Recorded information Block Start
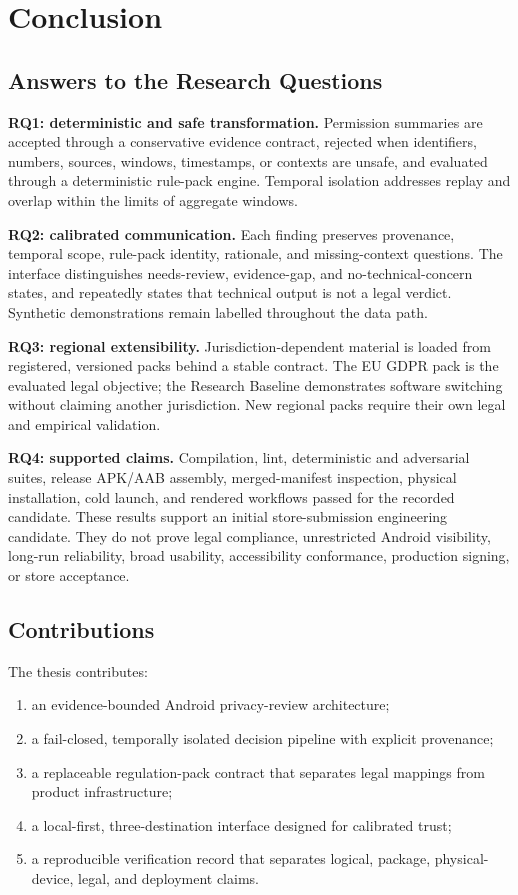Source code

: \section{Conclusion}

\subsection{Answers to the Research Questions}

\textbf{RQ1: deterministic and safe transformation.} Permission summaries are accepted through a conservative evidence contract, rejected when identifiers, numbers, sources, windows, timestamps, or contexts are unsafe, and evaluated through a deterministic rule-pack engine. Temporal isolation addresses replay and overlap within the limits of aggregate windows.

\textbf{RQ2: calibrated communication.} Each finding preserves provenance, temporal scope, rule-pack identity, rationale, and missing-context questions. The interface distinguishes needs-review, evidence-gap, and no-technical-concern states, and repeatedly states that technical output is not a legal verdict. Synthetic demonstrations remain labelled throughout the data path.

\textbf{RQ3: regional extensibility.} Jurisdiction-dependent material is loaded from registered, versioned packs behind a stable contract. The EU GDPR pack is the evaluated legal objective; the Research Baseline demonstrates software switching without claiming another jurisdiction. New regional packs require their own legal and empirical validation.

\textbf{RQ4: supported claims.} Compilation, lint, deterministic and adversarial suites, release APK/AAB assembly, merged-manifest inspection, physical installation, cold launch, and rendered workflows passed for the recorded candidate. These results support an initial store-submission engineering candidate. They do not prove legal compliance, unrestricted Android visibility, long-run reliability, broad usability, accessibility conformance, production signing, or store acceptance.

\subsection{Contributions}

The thesis contributes:

\begin{enumerate}
    \item an evidence-bounded Android privacy-review architecture;
    \item a fail-closed, temporally isolated decision pipeline with explicit provenance;
    \item a replaceable regulation-pack contract that separates legal mappings from product infrastructure;
    \item a local-first, three-destination interface designed for calibrated trust;
    \item a reproducible verification record that separates logical, package, physical-device, legal, and deployment claims.
\end{enumerate}


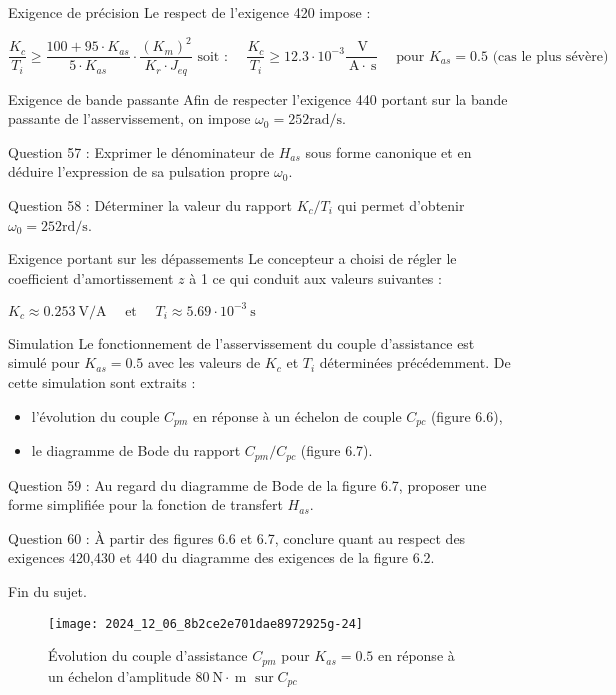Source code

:Exigence de précision Le respect de l'exigence 420 impose :

$
\dfrac{K_{c}}{T_{i}} \geq \dfrac{100+95 \cdot K_{a s}}{5 \cdot K_{a s}} \cdot \dfrac{\left(K_{m}\right)^{2}}{K_{r} \cdot J_{e q}} \text { soit : } \quad \dfrac{K_{c}}{T_{i}} \geq 12.3 \cdot 10^{-3} \dfrac{\mathrm{~V}}{\mathrm{~A} \cdot \mathrm{~s}} \quad \text { pour } K_{a s}=0.5 \text { (cas le plus sévère) }
$

Exigence de bande passante Afin de respecter l'exigence 440 portant sur la bande passante de l'asservissement, on impose \(\omega_{0}=252 \mathrm{rad} / \mathrm{s}\).

Question 57 : Exprimer le dénominateur de \(H_{a s}\) sous forme canonique et en déduire l'expression de sa pulsation propre \(\omega_{0}\).

Question 58 : Déterminer la valeur du rapport \(K_{c} / T_{i}\) qui permet d'obtenir \(\omega_{0}=252 \mathrm{rd} / \mathrm{s}\).

Exigence portant sur les dépassements Le concepteur a choisi de régler le coefficient d'amortissement \(z\) à 1 ce qui conduit aux valeurs suivantes :

$
K_{c} \approx 0.253 \mathrm{~V} / \mathrm{A} \quad \text { et } \quad T_{i} \approx 5.69 \cdot 10^{-3} \mathrm{~s}
$

Simulation Le fonctionnement de l'asservissement du couple d'assistance est simulé pour \(K_{a s}=0.5\) avec les valeurs de \(K_{c}\) et \(T_{i}\) déterminées précédemment. De cette simulation sont extraits :

\begin{itemize}
  \item l'évolution du couple \(C_{p m}\) en réponse à un échelon de couple \(C_{p c}\) (figure 6.6),
  \item le diagramme de Bode du rapport \(C_{p m} / C_{p c}\) (figure 6.7).
\end{itemize}

Question 59 : Au regard du diagramme de Bode de la figure 6.7, proposer une forme simplifiée pour la fonction de transfert \(H_{a s}\).

Question 60 : À partir des figures 6.6 et 6.7, conclure quant au respect des exigences 420,430 et 440 du diagramme des exigences de la figure 6.2.

Fin du sujet.\\

\begin{figure}[!htb]
\begin{center}
\texttt{[image: 2024\_12\_06\_8b2ce2e701dae8972925g-24]}
\caption{Évolution du couple d'assistance \(C_{p m}\) pour \(K_{a s}=0.5\) en réponse à un échelon d'amplitude \(80 \mathrm{~N} \cdot \mathrm{~m}\) \(\operatorname{sur} C_{p c}\)\\ \label{fig19}}
\end{center}
\end{figure}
Recorded information Block End
Instructions to follow = Each line above from the one containing "Android privacy-review architecture;" through the one containing "Exigence de bande" is to be returned verbatim. Nothing else, and no pictures.

Exercise response =
    \item an evidence-bounded Android privacy-review architecture;
    \item a fail-closed, temporally isolated decision pipeline with explicit provenance;
    \item a replaceable regulation-pack contract that separates legal mappings from product infrastructure;
    \item a local-first, three-destination interface designed for calibrated trust;
    \item a reproducible verification record that separates logical, package, physical-device, legal, and deployment claims.
\end{enumerate}


Source code

:Exigence de précision Le respect de l'exigence 420 impose :

$
\dfrac{K_{c}}{T_{i}} \geq \dfrac{100+95 \cdot K_{a s}}{5 \cdot K_{a s}} \cdot \dfrac{\left(K_{m}\right)^{2}}{K_{r} \cdot J_{e q}} \text { soit : } \quad \dfrac{K_{c}}{T_{i}} \geq 12.3 \cdot 10^{-3} \dfrac{\mathrm{~V}}{\mathrm{~A} \cdot \mathrm{~s}} \quad \text { pour } K_{a s}=0.5 \text { (cas le plus sévère) }
$

Exigence de bande passante Afin de respecter l'exigence 440 portant sur la bande passante de l'asservissement, on impose \(\omega_{0}=252 \mathrm{rad} / \mathrm{s}\).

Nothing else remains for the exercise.